And as I said above, if piggy's story is accurate, I'll gladly modify my opinion of his story. But, you know, it was 25 years ago, so describing it today as "I remember the day it happened" and talking about it as though it was morning still sounds wrong to me, since the then 13 year old is now almost 40. But I take your point that a then 13 year old might not have heard about it until the next morning.
If it’s true, I will gladly apologize for being skeptical of it
No need to apologize for skepticism around here.
I responded to the earlier posts without reading thru the thread -- usually not a good idea, so my apologies for that.
You're right, I should have said "the day after" or "when I heard" or something like that.

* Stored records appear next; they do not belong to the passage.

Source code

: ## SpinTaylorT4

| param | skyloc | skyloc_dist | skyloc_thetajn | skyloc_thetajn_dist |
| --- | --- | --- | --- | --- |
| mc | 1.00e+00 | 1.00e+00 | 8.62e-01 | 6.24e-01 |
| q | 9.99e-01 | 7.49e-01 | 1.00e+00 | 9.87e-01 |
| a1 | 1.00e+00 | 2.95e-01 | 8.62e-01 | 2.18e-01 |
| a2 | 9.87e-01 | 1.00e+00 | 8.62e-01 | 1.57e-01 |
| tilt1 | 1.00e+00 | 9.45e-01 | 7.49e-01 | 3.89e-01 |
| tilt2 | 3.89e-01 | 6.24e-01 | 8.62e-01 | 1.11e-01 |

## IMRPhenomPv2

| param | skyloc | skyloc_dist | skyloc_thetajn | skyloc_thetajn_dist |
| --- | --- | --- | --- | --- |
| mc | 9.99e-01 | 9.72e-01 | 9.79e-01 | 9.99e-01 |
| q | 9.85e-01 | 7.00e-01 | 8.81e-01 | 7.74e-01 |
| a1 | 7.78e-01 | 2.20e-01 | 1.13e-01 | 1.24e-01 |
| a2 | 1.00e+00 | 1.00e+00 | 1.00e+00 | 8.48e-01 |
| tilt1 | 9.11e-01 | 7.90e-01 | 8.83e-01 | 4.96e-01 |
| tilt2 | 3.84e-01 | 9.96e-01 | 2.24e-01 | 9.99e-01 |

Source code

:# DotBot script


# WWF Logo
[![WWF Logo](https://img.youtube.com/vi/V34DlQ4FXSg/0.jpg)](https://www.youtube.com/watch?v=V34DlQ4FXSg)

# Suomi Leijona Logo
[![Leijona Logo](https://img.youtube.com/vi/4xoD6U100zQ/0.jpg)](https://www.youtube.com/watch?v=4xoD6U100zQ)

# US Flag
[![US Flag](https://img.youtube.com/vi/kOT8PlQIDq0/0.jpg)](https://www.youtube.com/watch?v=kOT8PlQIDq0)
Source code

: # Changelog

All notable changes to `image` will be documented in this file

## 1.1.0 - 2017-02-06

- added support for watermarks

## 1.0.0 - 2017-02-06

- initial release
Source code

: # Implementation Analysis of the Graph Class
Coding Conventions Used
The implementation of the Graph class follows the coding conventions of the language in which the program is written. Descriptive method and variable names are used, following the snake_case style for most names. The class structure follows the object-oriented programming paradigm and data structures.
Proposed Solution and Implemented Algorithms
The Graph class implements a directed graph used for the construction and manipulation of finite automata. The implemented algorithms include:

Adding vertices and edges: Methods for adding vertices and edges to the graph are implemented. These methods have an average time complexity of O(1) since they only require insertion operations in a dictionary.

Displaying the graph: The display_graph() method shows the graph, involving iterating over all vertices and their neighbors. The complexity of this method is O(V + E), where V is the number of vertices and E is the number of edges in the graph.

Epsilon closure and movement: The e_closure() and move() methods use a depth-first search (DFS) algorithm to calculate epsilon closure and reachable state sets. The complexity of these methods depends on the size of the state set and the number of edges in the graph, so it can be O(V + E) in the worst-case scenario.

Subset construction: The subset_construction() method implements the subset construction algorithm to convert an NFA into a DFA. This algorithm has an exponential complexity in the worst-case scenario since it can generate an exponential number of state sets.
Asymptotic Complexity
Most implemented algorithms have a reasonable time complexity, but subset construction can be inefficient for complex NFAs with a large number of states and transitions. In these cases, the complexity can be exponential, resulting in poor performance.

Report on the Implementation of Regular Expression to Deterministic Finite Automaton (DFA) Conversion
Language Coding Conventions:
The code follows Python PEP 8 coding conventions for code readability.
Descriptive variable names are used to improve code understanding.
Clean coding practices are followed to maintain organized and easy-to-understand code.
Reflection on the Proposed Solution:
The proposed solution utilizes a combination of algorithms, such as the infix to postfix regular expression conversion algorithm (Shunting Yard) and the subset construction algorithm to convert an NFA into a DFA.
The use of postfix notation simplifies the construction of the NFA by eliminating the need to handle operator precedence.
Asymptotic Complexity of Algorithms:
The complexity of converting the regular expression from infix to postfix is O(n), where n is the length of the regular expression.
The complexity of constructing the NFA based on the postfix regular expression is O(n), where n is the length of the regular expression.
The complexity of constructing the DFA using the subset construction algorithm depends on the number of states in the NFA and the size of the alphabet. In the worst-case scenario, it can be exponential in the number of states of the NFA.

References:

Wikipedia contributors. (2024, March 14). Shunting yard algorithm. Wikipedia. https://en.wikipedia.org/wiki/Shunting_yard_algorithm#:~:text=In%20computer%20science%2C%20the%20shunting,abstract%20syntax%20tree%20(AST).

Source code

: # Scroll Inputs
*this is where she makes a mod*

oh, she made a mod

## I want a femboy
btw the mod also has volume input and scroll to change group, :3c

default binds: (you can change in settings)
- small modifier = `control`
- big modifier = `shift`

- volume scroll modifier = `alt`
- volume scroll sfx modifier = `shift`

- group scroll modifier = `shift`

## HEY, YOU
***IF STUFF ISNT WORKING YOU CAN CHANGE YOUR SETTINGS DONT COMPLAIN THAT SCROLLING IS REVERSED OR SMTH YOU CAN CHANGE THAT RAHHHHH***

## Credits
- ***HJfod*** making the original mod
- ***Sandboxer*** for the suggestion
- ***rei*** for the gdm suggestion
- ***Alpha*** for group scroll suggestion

There are some events which make you hyper-aware, which fix your attention. I don't recall all the details, but some of them are still vivid. When my brother told me, I was putting on socks. (I used to take my clothes into the bathroom, shower, dry off, and dress in there.)
As it happened, the Beatles were very important to me then. My oldest brother was 10 years older. My best friend Mike had a brother who was 11 years older. I first really listened to the Beatles in my brother's Mustang, on 8 track. He'd play '62-66 and '67-70 when we rode with him.
So that was our introduction to rock and roll. Our brothers' Beatles records were the first ones we started listening to, before we moved on to Led Zeppelin, Pink Floyd (my most enduring musical passion), and Jethro Tull. As was (and I reckon still is) usual for boys that age, we started trying to learn guitar. We learned Beatles' lyrics and wrote our own songs. It was one of those things that held us together, like punk would be soon afterward for me and another group of friends.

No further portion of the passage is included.